====== Exercise inputs ======

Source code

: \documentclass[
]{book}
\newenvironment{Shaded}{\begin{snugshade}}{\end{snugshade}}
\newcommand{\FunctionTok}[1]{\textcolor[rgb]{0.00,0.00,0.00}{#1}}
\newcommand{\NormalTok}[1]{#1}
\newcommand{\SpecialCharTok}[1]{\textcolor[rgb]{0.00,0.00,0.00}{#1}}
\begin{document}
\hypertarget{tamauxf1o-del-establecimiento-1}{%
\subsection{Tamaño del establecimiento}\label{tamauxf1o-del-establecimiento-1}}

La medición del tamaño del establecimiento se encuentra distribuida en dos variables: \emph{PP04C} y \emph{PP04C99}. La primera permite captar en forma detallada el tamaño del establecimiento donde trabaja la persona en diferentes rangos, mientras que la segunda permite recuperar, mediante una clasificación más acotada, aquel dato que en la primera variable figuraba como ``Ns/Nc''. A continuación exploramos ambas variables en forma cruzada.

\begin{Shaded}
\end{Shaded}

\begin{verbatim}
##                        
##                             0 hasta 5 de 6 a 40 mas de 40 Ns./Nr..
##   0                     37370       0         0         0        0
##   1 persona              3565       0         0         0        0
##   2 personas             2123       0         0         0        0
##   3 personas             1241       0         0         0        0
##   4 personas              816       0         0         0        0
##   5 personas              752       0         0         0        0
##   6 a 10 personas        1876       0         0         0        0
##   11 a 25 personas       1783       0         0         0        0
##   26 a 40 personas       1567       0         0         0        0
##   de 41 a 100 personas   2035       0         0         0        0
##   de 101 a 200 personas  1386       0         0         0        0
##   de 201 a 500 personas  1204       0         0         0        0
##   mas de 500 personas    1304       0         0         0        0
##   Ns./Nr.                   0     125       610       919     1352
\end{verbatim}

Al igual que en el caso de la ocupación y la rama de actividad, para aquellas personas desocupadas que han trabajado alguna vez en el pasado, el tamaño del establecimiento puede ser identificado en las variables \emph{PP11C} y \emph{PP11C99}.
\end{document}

======

Select every line in the records above that contains the word "textcolor".

- _Written solution_:
\newcommand{\FunctionTok}[1]{\textcolor[rgb]{0.00,0.00,0.00}{#1}}
\newcommand{\SpecialCharTok}[1]{\textcolor[rgb]{0.00,0.00,0.00}{#1}}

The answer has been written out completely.